Introduction
One very interesting new feature in SQL Server 2022 RC0 is Intel QAT Backup Compression. Despite what some people seem to think, this feature does not require any QAT capable hardware, and it is pretty easy to enable and use. This post will walk through how to enable Intel QAT backup compression in SQL Server 2022.
I have a video that shows how to do this.
What is Intel QAT Backup Compression?
This is the first in a series of methods that can use specialized hardware accelerators to offload specific tasks from the regular compute cores in a CPU to some other device in your system. This takes that workload off of your regular compute cores, which frees them up to do other tasks (like running database queries).
So far, Microsoft has only announced Intel QAT acceleration, but it seems extremely likely that other acceleration methods will be supported in the future.
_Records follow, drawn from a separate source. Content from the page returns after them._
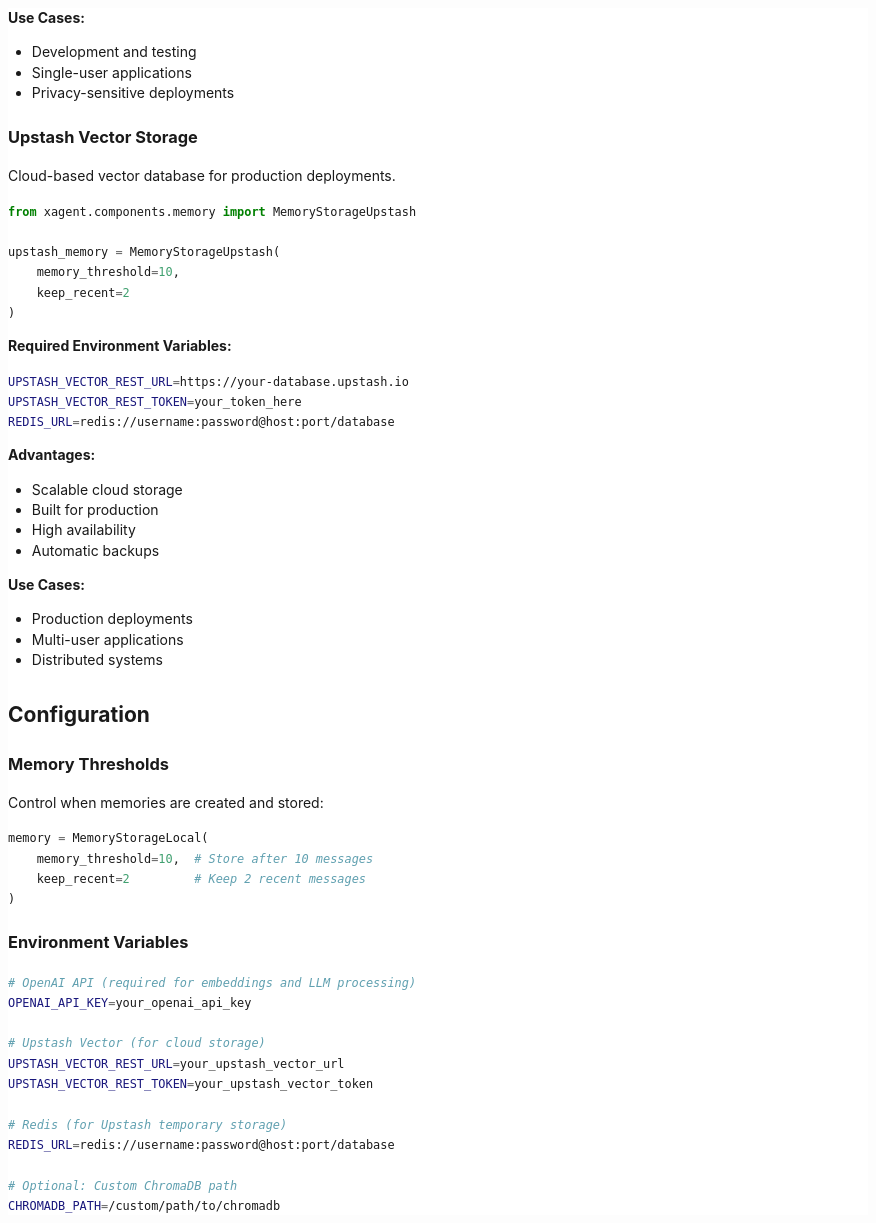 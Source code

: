 **Use Cases:**
- Development and testing
- Single-user applications
- Privacy-sensitive deployments

### Upstash Vector Storage

Cloud-based vector database for production deployments.

```python
from xagent.components.memory import MemoryStorageUpstash

upstash_memory = MemoryStorageUpstash(
    memory_threshold=10,
    keep_recent=2
)
```

**Required Environment Variables:**
```bash
UPSTASH_VECTOR_REST_URL=https://your-database.upstash.io
UPSTASH_VECTOR_REST_TOKEN=your_token_here
REDIS_URL=redis://username:password@host:port/database
```

**Advantages:**
- Scalable cloud storage
- Built for production
- High availability
- Automatic backups

**Use Cases:**
- Production deployments
- Multi-user applications
- Distributed systems

## Configuration

### Memory Thresholds

Control when memories are created and stored:

```python
memory = MemoryStorageLocal(
    memory_threshold=10,  # Store after 10 messages
    keep_recent=2         # Keep 2 recent messages
)
```

### Environment Variables

```bash
# OpenAI API (required for embeddings and LLM processing)
OPENAI_API_KEY=your_openai_api_key

# Upstash Vector (for cloud storage)
UPSTASH_VECTOR_REST_URL=your_upstash_vector_url
UPSTASH_VECTOR_REST_TOKEN=your_upstash_vector_token

# Redis (for Upstash temporary storage)
REDIS_URL=redis://username:password@host:port/database

# Optional: Custom ChromaDB path
CHROMADB_PATH=/custom/path/to/chromadb
```
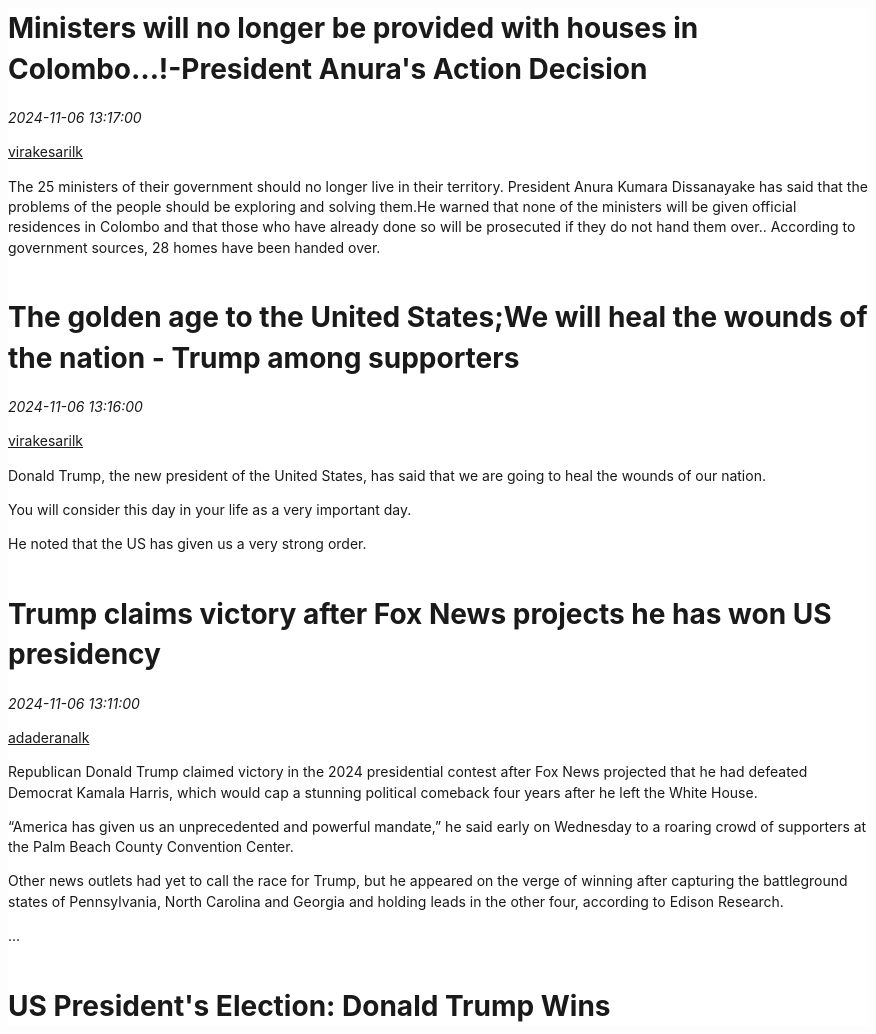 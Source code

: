 

# Ministers will no longer be provided with houses in Colombo…!-President Anura's Action Decision

*2024-11-06 13:17:00*

[virakesarilk](https://www.virakesari.lk/article/198031)

The 25 ministers of their government should no longer live in their territory. President Anura Kumara Dissanayake has said that the problems of the people should be exploring and solving them.He warned that none of the ministers will be given official residences in Colombo and that those who have already done so will be prosecuted if they do not hand them over.. According to government sources, 28 homes have been handed over.



# The golden age to the United States;We will heal the wounds of the nation - Trump among supporters

*2024-11-06 13:16:00*

[virakesarilk](https://www.virakesari.lk/article/198032)

Donald Trump, the new president of the United States, has said that we are going to heal the wounds of our nation.

You will consider this day in your life as a very important day.

He noted that the US has given us a very strong order.



# Trump claims victory after Fox News projects he has won US presidency

*2024-11-06 13:11:00*

[adaderanalk](https://www.adaderana.lk/news/103208/trump-claims-victory-after-fox-news-projects-he-has-won-us-presidency)

Republican Donald Trump claimed victory in the 2024 presidential contest after Fox News projected that he had defeated Democrat Kamala Harris, which would cap a stunning political comeback four years after he left the White House.

“America has given us an unprecedented and powerful mandate,” he said early on Wednesday to a roaring crowd of supporters at the Palm Beach County Convention Center.

Other news outlets had yet to call the race for Trump, but he appeared on the verge of winning after capturing the battleground states of Pennsylvania, North Carolina and Georgia and holding leads in the other four, according to Edison Research.

...



# US President's Election: Donald Trump Wins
How far away that future may be is anybody’s guess.
There are two modes that you can use for QAT backup compression.
- QAT Software Mode
- Only requires the Intel QAT Driver
- Does not require any specialized hardware
- Supported in SQL Server 2022 Standard Edition and Enterprise Edition
- QAT Hardware Mode
- Still requires the Intel QAT Driver
- Requires an Intel QAT capable hardware device
- Requires SQL Server 2022 Enterprise Edition
If you have SQL Server 2022 Enterprise Edition and an Intel QAT capable hardware device, then you will be using QAT Hardware mode by default when you run a QAT backup command. You can override this default and force your system to use software mode with an ALTER SERVER CONFIGURATION command.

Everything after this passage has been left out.